7.É claro que, às vezes, tenho receio que muitos pais tenham dois pesos e duas medias. Para efeitos de regras de bom senso para com os filhos, alarmam-se com a relação que as crianças e os adolescentes têm com os ecrãs. Para efeito dos bons exemplos que lhes trazem, todos os dias, não perdem uma oportunidade de estar ao telefone, durante o almoço, ou de "mergulharem num ecrã" em pleno momento de família. E muitos dos pais alarmados, mal entram num espetáculo, contribuam para a "epidemia de flashs" que faz com que mal ouçam uma música do princípio ao fim, preferindo fotografar e "postar", fotografar e "postar", numa azáfama entre o ecrã e o facebook, como se mais importante do que sentir ou viver os momentos fosse registá-los, sossegando os amigos com mais um "eu estive lá!". Mas, afinal, as regras em relação aos ecrãs, quando nascem, serão para todos?
8.Mas que mundo é este que vive “toxidependentemente” agarrado a um ecrã? Fornecido às crianças para que sejam sossegadinhas e caladas; tolerado nos adolescentes - mesmo que o utilizem numa "overdose" inquietante - para que troquem a sua interpelação palpitante por um estar sossegadinho e calado; e é, vezes de mais, alimentado pelas famílias, até à hora das refeições, como se a oportunidade das pessoas se tornarem mais e mais da família se pudesse trocar por uma atmosfera sossegadinha e calada?... E, no entanto, sempre que estão sossegadinhas e caladas as pessoas tornam-se doentes e transformam-se, umas às outras, em estranhos que se conhecem bem.
9.Se a educação judaico-cristã trouxe, entre ganhos incalculáveis, alguma repressão e censura exageradas e dispensáveis aos sentimentos e à sabedoria humanas, o mundo digital tem-lhes trazido solidão, silêncio e sossego. E tem vindo a produzir pessoas cada vez mais viradas sobre si, mais narcísicas e mais autistas, menos amigas da comunicação, mais solitárias, menos pensantes e muito menos cooperantes.
10.Em função de tudo isto, a vida na ponta dos dedos não será uma catástrofe, claro. Desde que o corpo, a imaginação e a "alma" não se tornem "bens em vias de extinção". E a relação, as palavras e o toque deixem de ser jurássicos... E desde que o "estar sempre ligado" das novas tecnologias se faça acompanhar pelo "estar sempre ligado" às pessoas, que não pode deixar de estar em primeiro lugar.

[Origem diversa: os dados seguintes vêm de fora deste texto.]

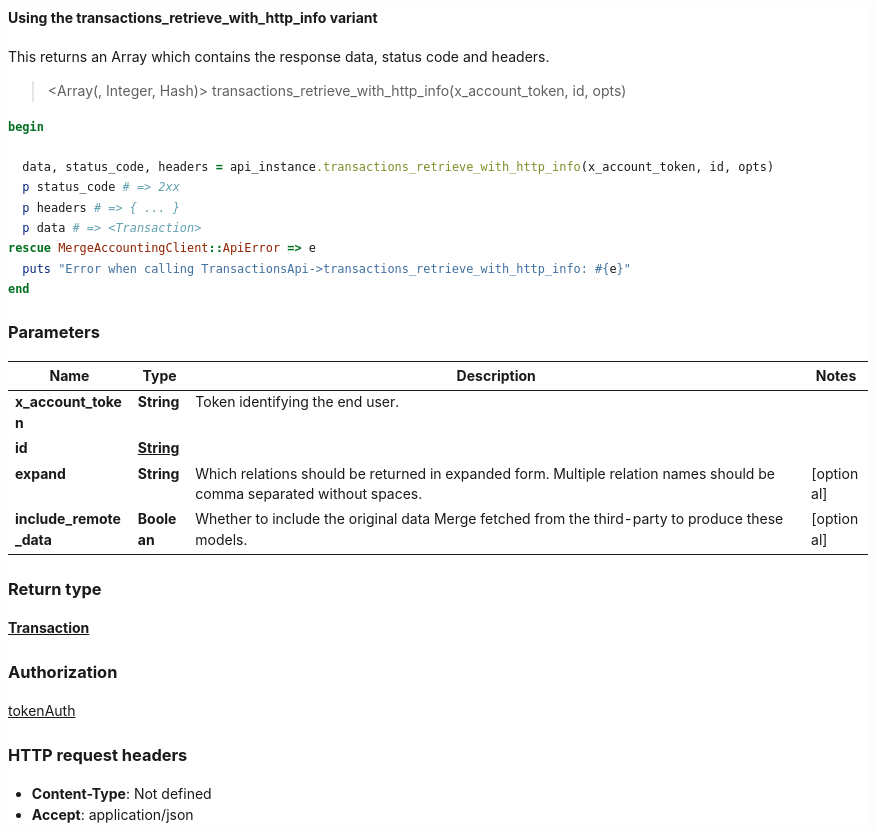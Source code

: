 #### Using the transactions_retrieve_with_http_info variant

This returns an Array which contains the response data, status code and headers.

> <Array(<Transaction>, Integer, Hash)> transactions_retrieve_with_http_info(x_account_token, id, opts)

```ruby
begin
  
  data, status_code, headers = api_instance.transactions_retrieve_with_http_info(x_account_token, id, opts)
  p status_code # => 2xx
  p headers # => { ... }
  p data # => <Transaction>
rescue MergeAccountingClient::ApiError => e
  puts "Error when calling TransactionsApi->transactions_retrieve_with_http_info: #{e}"
end
```

### Parameters

| Name | Type | Description | Notes |
| ---- | ---- | ----------- | ----- |
| **x_account_token** | **String** | Token identifying the end user. |  |
| **id** | [**String**](.md) |  |  |
| **expand** | **String** | Which relations should be returned in expanded form. Multiple relation names should be comma separated without spaces. | [optional] |
| **include_remote_data** | **Boolean** | Whether to include the original data Merge fetched from the third-party to produce these models. | [optional] |

### Return type

[**Transaction**](Transaction.md)

### Authorization

[tokenAuth](../README.md#tokenAuth)

### HTTP request headers

- **Content-Type**: Not defined
- **Accept**: application/json

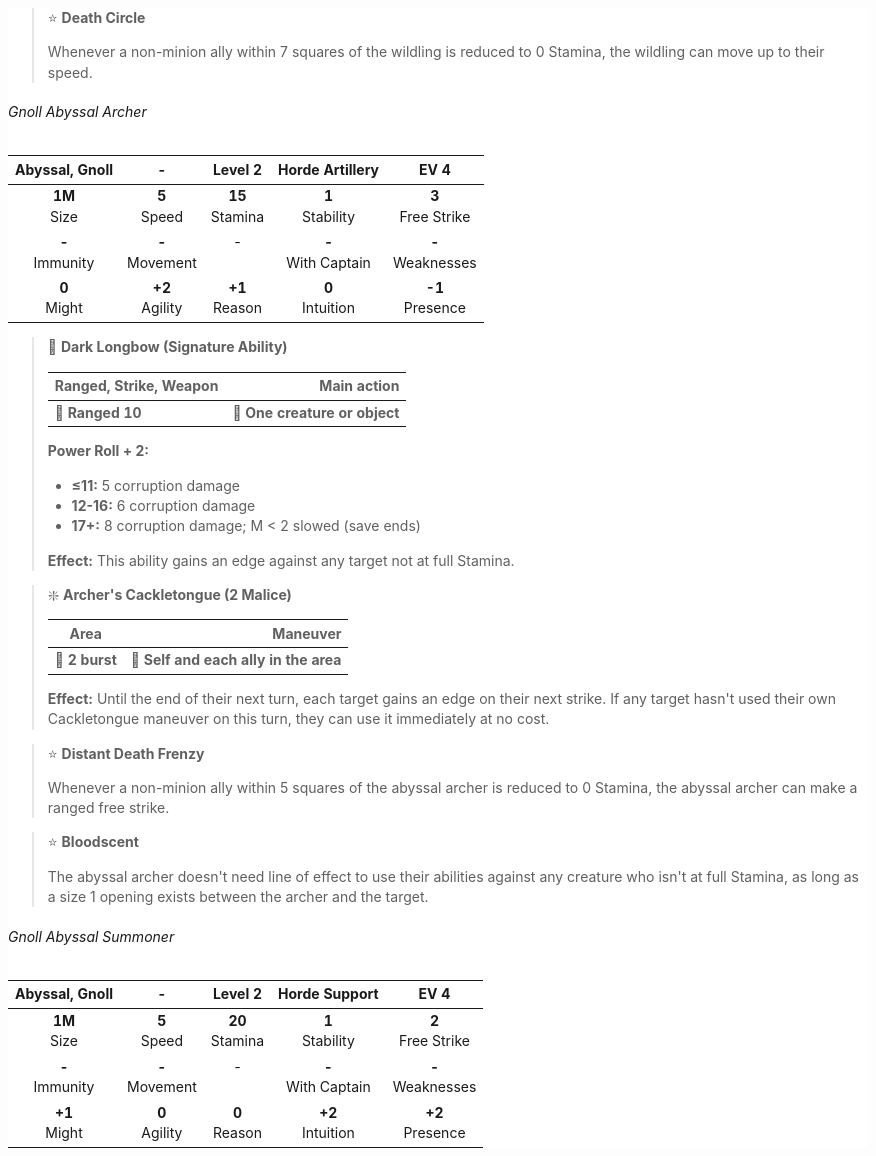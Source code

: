 
> ⭐️ **Death Circle**
>
> Whenever a non-minion ally within 7 squares of the wildling is reduced to 0 Stamina, the wildling can move up to their speed.

###### Gnoll Abyssal Archer

|   Abyssal, Gnoll    |          -          |       Level 2       |     Horde Artillery     |          EV 4          |
| :-----------------: | :-----------------: | :-----------------: | :---------------------: | :--------------------: |
|  **1M**<br/> Size   |  **5**<br/> Speed   | **15**<br/> Stamina |  **1**<br/> Stability   | **3**<br/> Free Strike |
| **-**<br/> Immunity | **-**<br/> Movement |          -          | **-**<br/> With Captain | **-**<br/> Weaknesses  |
|  **0**<br/> Might   | **+2**<br/> Agility | **+1**<br/> Reason  |  **0**<br/> Intuition   |  **-1**<br/> Presence  |


> 🏹 **Dark Longbow (Signature Ability)**
>
> | **Ranged, Strike, Weapon** |               **Main action** |
> | -------------------------- | ----------------------------: |
> | **📏 Ranged 10**           | **🎯 One creature or object** |
>
> **Power Roll + 2:**
>
> - **≤11:** 5 corruption damage
> - **12-16:** 6 corruption damage
> - **17+:** 8 corruption damage; M < 2 slowed (save ends)
>
> **Effect:** This ability gains an edge against any target not at full Stamina.


> ❇️ **Archer's Cackletongue (2 Malice)**
>
> | **Area**       |                          **Maneuver** |
> | -------------- | ------------------------------------: |
> | **📏 2 burst** | **🎯 Self and each ally in the area** |
>
> **Effect:** Until the end of their next turn, each target gains an edge on their next strike. If any target hasn't used their own Cackletongue maneuver on this turn, they can use it immediately at no cost.


> ⭐️ **Distant Death Frenzy**
>
> Whenever a non-minion ally within 5 squares of the abyssal archer is reduced to 0 Stamina, the abyssal archer can make a ranged free strike.


> ⭐️ **Bloodscent**
>
> The abyssal archer doesn't need line of effect to use their abilities against any creature who isn't at full Stamina, as long as a size 1 opening exists between the archer and the target.

###### Gnoll Abyssal Summoner

|   Abyssal, Gnoll    |          -          |       Level 2       |      Horde Support      |          EV 4          |
| :-----------------: | :-----------------: | :-----------------: | :---------------------: | :--------------------: |
|  **1M**<br/> Size   |  **5**<br/> Speed   | **20**<br/> Stamina |  **1**<br/> Stability   | **2**<br/> Free Strike |
| **-**<br/> Immunity | **-**<br/> Movement |          -          | **-**<br/> With Captain | **-**<br/> Weaknesses  |
|  **+1**<br/> Might  | **0**<br/> Agility  |  **0**<br/> Reason  |  **+2**<br/> Intuition  |  **+2**<br/> Presence  |
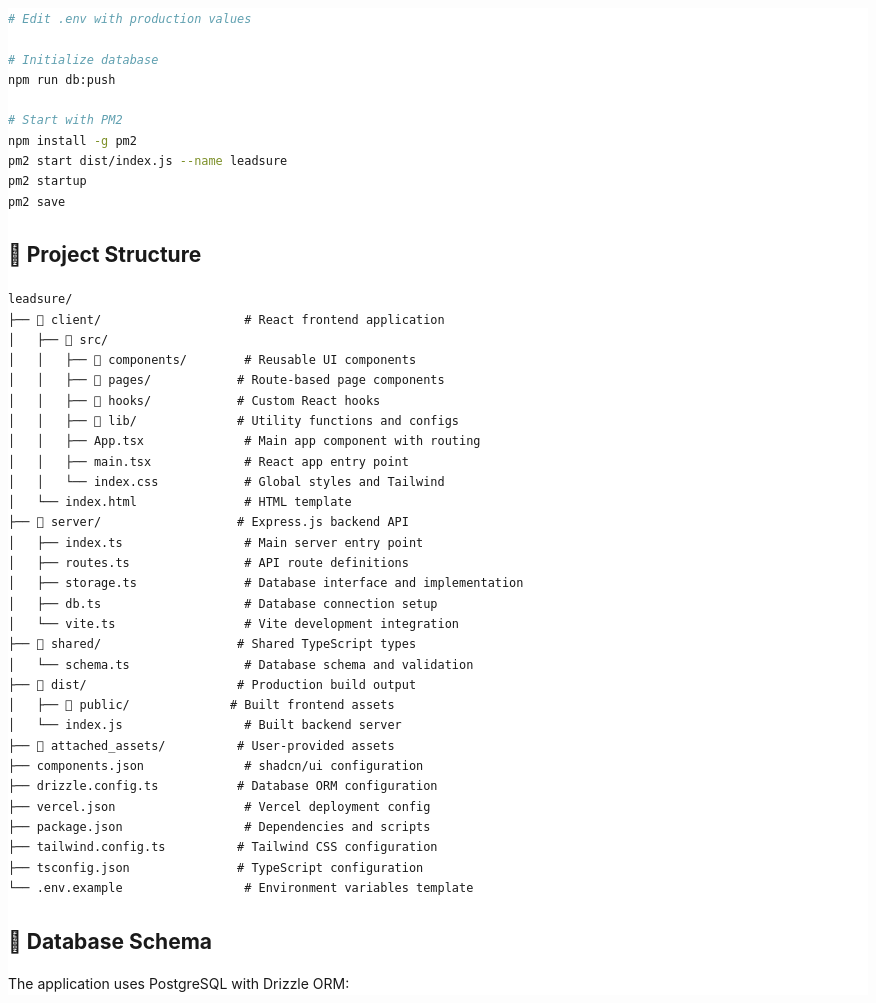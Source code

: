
 ```bash
# Edit .env with production values

# Initialize database
npm run db:push

# Start with PM2
npm install -g pm2
pm2 start dist/index.js --name leadsure
pm2 startup
pm2 save
```

## 📁 Project Structure

```
leadsure/
├── 📂 client/                    # React frontend application
│   ├── 📂 src/
│   │   ├── 📂 components/        # Reusable UI components
│   │   ├── 📂 pages/            # Route-based page components
│   │   ├── 📂 hooks/            # Custom React hooks
│   │   ├── 📂 lib/              # Utility functions and configs
│   │   ├── App.tsx              # Main app component with routing
│   │   ├── main.tsx             # React app entry point
│   │   └── index.css            # Global styles and Tailwind
│   └── index.html               # HTML template
├── 📂 server/                   # Express.js backend API
│   ├── index.ts                 # Main server entry point
│   ├── routes.ts                # API route definitions
│   ├── storage.ts               # Database interface and implementation
│   ├── db.ts                    # Database connection setup
│   └── vite.ts                  # Vite development integration
├── 📂 shared/                   # Shared TypeScript types
│   └── schema.ts                # Database schema and validation
├── 📂 dist/                     # Production build output
│   ├── 📂 public/              # Built frontend assets
│   └── index.js                 # Built backend server
├── 📂 attached_assets/          # User-provided assets
├── components.json              # shadcn/ui configuration
├── drizzle.config.ts           # Database ORM configuration
├── vercel.json                  # Vercel deployment config
├── package.json                 # Dependencies and scripts
├── tailwind.config.ts          # Tailwind CSS configuration
├── tsconfig.json               # TypeScript configuration
└── .env.example                 # Environment variables template
```

## 🔧 Database Schema

The application uses PostgreSQL with Drizzle ORM:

Tudo num clima onde as pessoas crescidas não reajam com emulação a este "vicio dos tempos modernos" num registo de "olha para o que eu digo, não olhes para o que eu faço". E - sobre tudo o mais - desde que a vista na ponta dos dedos sirva não só para mexer num tablet, como, também, para "ver "os intestinos" às coisas, para mexer em tudo aquilo que pareça ora misterioso ora desafiante, para tocar num rosto, para guiar um abraço ou como forma delicada de dizer a alguém: "Repara como eu gosto de ti!!".